Your objective
Repeat exactly, and only, the lines of the entries below from the one with "self.kmeans = detector_data['kmeans']" through the one with "if memory_percent >", both ends included.

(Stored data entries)
=== Begin Enclosure ===

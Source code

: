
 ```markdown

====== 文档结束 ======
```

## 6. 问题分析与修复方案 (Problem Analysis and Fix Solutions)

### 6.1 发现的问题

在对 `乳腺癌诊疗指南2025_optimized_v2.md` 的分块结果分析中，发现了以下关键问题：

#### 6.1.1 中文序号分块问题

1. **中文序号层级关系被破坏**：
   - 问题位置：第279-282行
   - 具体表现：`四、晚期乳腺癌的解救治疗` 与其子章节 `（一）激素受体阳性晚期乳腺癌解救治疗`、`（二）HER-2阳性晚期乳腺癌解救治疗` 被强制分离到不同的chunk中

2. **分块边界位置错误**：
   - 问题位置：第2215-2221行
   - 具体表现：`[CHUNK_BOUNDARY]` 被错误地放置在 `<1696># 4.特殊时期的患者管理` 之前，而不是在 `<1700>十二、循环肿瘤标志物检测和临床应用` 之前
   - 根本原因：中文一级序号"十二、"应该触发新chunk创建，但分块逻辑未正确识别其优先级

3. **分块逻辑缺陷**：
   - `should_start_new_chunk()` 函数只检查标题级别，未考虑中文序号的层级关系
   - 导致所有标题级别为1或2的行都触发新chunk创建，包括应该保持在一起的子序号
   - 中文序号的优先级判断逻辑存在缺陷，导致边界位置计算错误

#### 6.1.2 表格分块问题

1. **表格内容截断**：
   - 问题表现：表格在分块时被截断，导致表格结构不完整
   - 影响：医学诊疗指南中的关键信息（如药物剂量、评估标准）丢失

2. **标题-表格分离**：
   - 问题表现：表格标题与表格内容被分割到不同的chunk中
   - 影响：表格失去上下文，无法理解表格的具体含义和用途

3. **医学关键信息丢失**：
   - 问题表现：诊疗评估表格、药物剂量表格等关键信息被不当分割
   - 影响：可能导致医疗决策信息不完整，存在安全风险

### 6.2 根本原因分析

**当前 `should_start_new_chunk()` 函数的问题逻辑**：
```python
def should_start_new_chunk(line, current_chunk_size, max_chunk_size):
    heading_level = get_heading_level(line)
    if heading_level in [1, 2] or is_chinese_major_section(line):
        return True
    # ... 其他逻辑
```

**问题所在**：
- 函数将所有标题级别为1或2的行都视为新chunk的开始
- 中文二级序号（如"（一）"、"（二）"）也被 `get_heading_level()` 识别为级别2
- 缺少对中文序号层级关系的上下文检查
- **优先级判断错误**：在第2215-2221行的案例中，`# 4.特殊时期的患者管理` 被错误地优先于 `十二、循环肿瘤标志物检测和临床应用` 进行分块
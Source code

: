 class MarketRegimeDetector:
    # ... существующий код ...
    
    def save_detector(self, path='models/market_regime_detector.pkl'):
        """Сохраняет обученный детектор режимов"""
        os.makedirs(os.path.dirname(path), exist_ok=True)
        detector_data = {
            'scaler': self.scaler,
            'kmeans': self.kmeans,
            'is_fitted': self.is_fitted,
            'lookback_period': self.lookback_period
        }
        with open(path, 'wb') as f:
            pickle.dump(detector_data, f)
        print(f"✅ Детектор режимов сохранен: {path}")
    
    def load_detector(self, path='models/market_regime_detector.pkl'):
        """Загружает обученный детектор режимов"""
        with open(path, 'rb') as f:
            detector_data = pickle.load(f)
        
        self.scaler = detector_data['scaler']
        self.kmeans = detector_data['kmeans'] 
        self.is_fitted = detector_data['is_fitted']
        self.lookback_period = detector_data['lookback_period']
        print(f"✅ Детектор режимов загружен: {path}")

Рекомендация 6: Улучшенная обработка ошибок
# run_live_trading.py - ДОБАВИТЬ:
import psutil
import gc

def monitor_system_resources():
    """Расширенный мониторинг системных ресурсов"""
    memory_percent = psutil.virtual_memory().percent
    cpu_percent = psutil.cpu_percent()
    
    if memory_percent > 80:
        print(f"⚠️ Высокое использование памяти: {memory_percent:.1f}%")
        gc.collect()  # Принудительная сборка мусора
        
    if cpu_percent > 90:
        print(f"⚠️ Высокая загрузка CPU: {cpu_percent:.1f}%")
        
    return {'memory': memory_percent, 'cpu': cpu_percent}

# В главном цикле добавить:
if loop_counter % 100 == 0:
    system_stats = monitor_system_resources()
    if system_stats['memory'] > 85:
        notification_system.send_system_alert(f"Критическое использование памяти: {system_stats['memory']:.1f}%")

=== End Enclosure ===

Task result
        self.kmeans = detector_data['kmeans'] 
        self.is_fitted = detector_data['is_fitted']
        self.lookback_period = detector_data['lookback_period']
        print(f"✅ Детектор режимов загружен: {path}")

Рекомендация 6: Улучшенная обработка ошибок
# run_live_trading.py - ДОБАВИТЬ:
import psutil
import gc

def monitor_system_resources():
    """Расширенный мониторинг системных ресурсов"""
    memory_percent = psutil.virtual_memory().percent
    cpu_percent = psutil.cpu_percent()
    
    if memory_percent > 80:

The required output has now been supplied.